TASK TO COMPLETE:
Copy out the entries that follow exactly, leaving out the pictures.

DATA FOR PROCESSING:
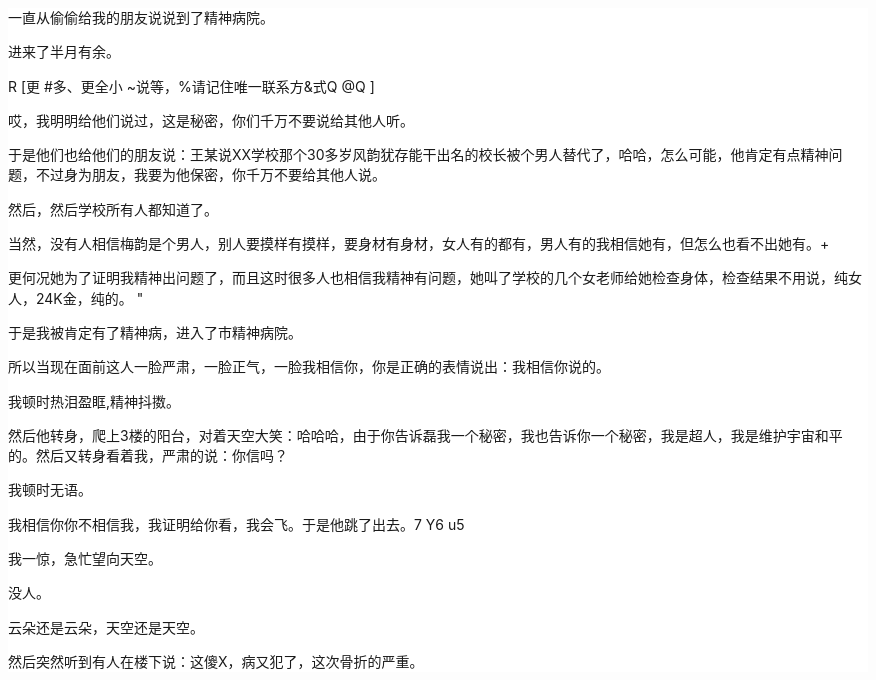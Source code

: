 
一直从偷偷给我的朋友说说到了精神病院。



进来了半月有余。

R [更 #多、更全小 ~说等，%请记住唯一联系方&式Q @Q ]



哎，我明明给他们说过，这是秘密，你们千万不要说给其他人听。





于是他们也给他们的朋友说：王某说XX学校那个30多岁风韵犹存能干出名的校长被个男人替代了，哈哈，怎么可能，他肯定有点精神问题，不过身为朋友，我要为他保密，你千万不要给其他人说。



然后，然后学校所有人都知道了。





当然，没有人相信梅韵是个男人，别人要摸样有摸样，要身材有身材，女人有的都有，男人有的我相信她有，但怎么也看不出她有。+





更何况她为了证明我精神出问题了，而且这时很多人也相信我精神有问题，她叫了学校的几个女老师给她检查身体，检查结果不用说，纯女人，24K金，纯的。 "



于是我被肯定有了精神病，进入了市精神病院。





所以当现在面前这人一脸严肃，一脸正气，一脸我相信你，你是正确的表情说出：我相信你说的。



我顿时热泪盈眶,精神抖擞。





然后他转身，爬上3楼的阳台，对着天空大笑：哈哈哈，由于你告诉磊我一个秘密，我也告诉你一个秘密，我是超人，我是维护宇宙和平的。然后又转身看着我，严肃的说：你信吗？



我顿时无语。



我相信你你不相信我，我证明给你看，我会飞。于是他跳了出去。7 Y6 u5



我一惊，急忙望向天空。



没人。



云朵还是云朵，天空还是天空。



然后突然听到有人在楼下说：这傻X，病又犯了，这次骨折的严重。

RESULT FOR THIS TASK:
Source code

: 
一直从偷偷给我的朋友说说到了精神病院。



进来了半月有余。

R [更 #多、更全小 ~说等，%请记住唯一联系方&式Q @Q ]



哎，我明明给他们说过，这是秘密，你们千万不要说给其他人听。





于是他们也给他们的朋友说：王某说XX学校那个30多岁风韵犹存能干出名的校长被个男人替代了，哈哈，怎么可能，他肯定有点精神问题，不过身为朋友，我要为他保密，你千万不要给其他人说。



然后，然后学校所有人都知道了。





当然，没有人相信梅韵是个男人，别人要摸样有摸样，要身材有身材，女人有的都有，男人有的我相信她有，但怎么也看不出她有。+





更何况她为了证明我精神出问题了，而且这时很多人也相信我精神有问题，她叫了学校的几个女老师给她检查身体，检查结果不用说，纯女人，24K金，纯的。 "



于是我被肯定有了精神病，进入了市精神病院。





所以当现在面前这人一脸严肃，一脸正气，一脸我相信你，你是正确的表情说出：我相信你说的。



我顿时热泪盈眶,精神抖擞。





然后他转身，爬上3楼的阳台，对着天空大笑：哈哈哈，由于你告诉磊我一个秘密，我也告诉你一个秘密，我是超人，我是维护宇宙和平的。然后又转身看着我，严肃的说：你信吗？



我顿时无语。



我相信你你不相信我，我证明给你看，我会飞。于是他跳了出去。7 Y6 u5



我一惊，急忙望向天空。



没人。



云朵还是云朵，天空还是天空。



然后突然听到有人在楼下说：这傻X，病又犯了，这次骨折的严重。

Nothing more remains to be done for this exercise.